═══ Information given

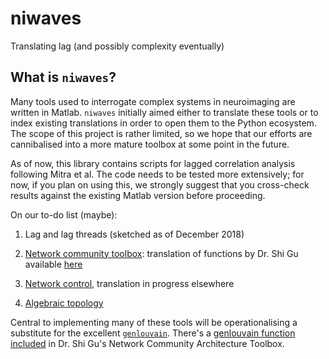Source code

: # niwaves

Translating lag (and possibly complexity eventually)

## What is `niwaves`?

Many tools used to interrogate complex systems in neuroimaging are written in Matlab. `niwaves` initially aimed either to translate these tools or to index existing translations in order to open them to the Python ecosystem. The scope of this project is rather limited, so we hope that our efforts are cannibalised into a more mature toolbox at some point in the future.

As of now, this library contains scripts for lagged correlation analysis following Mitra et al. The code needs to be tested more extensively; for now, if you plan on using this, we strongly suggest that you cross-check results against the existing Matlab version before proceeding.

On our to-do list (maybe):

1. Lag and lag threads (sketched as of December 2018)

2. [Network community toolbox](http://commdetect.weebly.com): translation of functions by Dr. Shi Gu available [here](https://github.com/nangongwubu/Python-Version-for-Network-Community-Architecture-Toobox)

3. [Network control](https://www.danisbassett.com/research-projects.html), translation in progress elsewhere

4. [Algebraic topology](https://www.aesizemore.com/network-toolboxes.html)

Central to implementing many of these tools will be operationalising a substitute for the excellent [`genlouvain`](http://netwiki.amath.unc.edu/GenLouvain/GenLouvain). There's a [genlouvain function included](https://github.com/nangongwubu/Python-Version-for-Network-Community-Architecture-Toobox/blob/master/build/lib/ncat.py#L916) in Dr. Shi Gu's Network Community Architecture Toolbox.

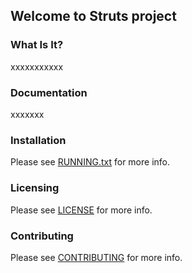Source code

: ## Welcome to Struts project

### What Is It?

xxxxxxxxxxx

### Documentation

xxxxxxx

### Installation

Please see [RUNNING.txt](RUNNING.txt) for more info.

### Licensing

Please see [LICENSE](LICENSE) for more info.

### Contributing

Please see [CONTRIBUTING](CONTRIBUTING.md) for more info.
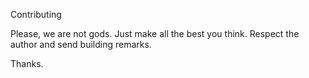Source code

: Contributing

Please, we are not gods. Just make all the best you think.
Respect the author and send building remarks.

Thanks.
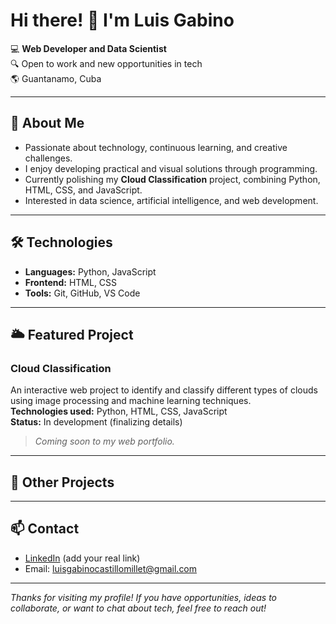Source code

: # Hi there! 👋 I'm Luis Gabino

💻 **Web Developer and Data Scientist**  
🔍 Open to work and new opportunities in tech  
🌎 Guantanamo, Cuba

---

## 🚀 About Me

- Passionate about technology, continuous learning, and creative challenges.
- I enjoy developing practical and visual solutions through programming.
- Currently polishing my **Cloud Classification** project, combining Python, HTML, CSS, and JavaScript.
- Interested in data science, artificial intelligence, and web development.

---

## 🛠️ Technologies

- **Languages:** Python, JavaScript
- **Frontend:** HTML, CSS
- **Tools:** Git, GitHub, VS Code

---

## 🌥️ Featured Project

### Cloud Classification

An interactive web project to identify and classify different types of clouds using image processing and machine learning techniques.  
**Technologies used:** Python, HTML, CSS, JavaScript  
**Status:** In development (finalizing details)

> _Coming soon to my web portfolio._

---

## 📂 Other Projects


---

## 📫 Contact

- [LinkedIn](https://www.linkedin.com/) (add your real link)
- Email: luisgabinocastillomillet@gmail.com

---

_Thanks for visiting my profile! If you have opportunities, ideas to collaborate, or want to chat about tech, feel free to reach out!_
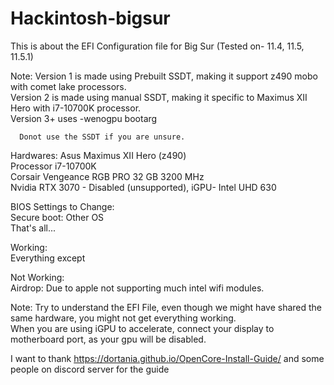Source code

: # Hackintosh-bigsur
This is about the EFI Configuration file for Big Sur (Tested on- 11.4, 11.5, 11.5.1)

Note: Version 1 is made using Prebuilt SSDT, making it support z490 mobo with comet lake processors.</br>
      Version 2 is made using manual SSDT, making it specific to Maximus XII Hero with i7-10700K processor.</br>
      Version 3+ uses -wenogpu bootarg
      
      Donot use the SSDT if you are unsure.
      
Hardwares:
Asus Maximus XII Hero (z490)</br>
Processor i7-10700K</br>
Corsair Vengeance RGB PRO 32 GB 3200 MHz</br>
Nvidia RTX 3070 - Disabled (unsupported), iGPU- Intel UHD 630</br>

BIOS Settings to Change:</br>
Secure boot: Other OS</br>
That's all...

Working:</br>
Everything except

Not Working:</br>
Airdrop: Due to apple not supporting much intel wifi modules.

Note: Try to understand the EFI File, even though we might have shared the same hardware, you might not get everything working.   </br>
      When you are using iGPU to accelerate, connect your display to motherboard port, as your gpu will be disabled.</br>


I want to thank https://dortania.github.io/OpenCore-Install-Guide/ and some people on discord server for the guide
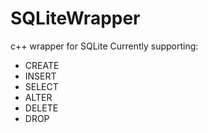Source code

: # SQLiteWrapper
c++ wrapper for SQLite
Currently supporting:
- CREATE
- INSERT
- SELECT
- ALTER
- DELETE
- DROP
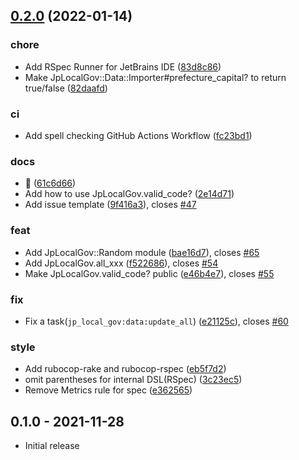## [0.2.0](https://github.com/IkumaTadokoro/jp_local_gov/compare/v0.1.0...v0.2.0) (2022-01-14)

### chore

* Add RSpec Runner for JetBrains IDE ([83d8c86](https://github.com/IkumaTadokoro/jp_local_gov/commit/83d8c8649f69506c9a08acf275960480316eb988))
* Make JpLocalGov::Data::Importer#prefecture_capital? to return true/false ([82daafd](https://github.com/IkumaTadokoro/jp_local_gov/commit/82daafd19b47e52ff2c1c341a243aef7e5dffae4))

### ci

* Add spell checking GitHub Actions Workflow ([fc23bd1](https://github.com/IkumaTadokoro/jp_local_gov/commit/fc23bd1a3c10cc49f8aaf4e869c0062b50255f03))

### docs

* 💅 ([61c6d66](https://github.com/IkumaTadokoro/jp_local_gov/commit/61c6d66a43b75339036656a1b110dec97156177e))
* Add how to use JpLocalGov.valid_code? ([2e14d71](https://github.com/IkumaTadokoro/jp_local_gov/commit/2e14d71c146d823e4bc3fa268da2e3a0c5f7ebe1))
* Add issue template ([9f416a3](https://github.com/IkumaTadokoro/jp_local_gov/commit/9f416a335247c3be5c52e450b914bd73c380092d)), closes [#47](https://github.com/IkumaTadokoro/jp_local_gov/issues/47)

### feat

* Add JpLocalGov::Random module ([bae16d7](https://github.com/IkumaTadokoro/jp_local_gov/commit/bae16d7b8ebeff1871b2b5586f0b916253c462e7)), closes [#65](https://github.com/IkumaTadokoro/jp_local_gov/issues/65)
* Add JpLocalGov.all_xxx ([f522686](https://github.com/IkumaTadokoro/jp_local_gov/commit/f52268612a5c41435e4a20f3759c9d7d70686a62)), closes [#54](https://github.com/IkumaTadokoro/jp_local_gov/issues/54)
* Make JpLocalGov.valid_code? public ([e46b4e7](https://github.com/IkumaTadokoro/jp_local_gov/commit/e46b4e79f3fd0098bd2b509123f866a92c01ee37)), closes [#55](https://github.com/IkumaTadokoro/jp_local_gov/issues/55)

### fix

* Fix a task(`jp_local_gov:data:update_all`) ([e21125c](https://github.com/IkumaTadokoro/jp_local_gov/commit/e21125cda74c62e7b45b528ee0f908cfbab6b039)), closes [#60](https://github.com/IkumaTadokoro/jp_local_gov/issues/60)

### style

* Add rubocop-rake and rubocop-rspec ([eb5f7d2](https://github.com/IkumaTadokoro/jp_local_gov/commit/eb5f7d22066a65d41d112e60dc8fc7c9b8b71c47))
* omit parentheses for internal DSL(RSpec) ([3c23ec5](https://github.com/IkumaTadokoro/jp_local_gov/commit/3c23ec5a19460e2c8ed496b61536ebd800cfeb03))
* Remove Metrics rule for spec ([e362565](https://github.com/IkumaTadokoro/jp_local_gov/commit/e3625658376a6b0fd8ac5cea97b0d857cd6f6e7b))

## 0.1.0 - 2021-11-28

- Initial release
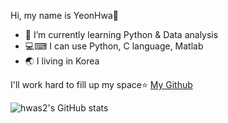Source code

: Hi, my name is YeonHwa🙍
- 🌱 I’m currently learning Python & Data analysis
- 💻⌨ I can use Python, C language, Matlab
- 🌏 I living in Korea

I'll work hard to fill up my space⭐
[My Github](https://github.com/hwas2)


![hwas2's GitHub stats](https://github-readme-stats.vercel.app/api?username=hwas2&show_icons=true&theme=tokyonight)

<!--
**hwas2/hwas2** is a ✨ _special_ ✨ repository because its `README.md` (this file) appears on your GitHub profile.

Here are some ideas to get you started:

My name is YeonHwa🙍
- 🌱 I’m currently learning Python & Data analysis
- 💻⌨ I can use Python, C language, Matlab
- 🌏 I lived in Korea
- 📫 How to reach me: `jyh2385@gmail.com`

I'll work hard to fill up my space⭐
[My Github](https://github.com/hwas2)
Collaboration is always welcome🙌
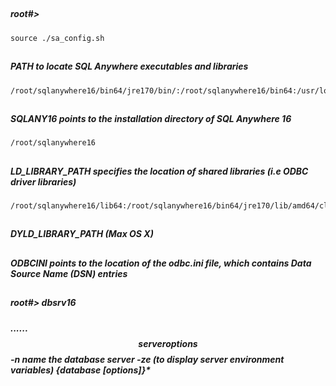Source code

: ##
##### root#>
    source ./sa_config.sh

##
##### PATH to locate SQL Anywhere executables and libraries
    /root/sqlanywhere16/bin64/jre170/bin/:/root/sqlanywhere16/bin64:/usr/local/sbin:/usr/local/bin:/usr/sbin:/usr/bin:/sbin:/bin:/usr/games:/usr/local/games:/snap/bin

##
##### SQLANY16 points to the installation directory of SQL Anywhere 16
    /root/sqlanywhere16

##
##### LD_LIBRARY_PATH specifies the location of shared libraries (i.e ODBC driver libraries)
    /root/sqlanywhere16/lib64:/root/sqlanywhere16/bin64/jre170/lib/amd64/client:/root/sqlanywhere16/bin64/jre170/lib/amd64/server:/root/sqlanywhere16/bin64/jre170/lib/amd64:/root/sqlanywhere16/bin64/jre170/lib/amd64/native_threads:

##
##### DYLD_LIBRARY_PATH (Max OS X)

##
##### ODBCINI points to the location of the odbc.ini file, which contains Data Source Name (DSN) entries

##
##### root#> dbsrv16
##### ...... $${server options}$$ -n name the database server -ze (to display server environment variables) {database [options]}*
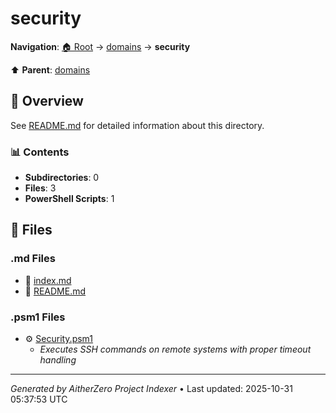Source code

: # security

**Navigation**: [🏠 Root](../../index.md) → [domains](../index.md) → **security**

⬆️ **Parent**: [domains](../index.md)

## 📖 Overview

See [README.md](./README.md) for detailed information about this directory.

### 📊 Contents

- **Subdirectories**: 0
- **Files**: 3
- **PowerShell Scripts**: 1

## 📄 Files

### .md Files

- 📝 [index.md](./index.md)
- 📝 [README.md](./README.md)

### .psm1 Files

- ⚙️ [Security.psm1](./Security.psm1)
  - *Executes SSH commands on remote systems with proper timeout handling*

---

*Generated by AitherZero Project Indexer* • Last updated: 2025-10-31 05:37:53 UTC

══════

Work instruction | In the lines above, find the word "Please" and copy each line that contains it.

Answer to this task |
Please see [RUNNING.txt](RUNNING.txt) for more info.
Please see [LICENSE](LICENSE) for more info.
Please see [CONTRIBUTING](CONTRIBUTING.md) for more info.
Please, we are not gods. Just make all the best you think.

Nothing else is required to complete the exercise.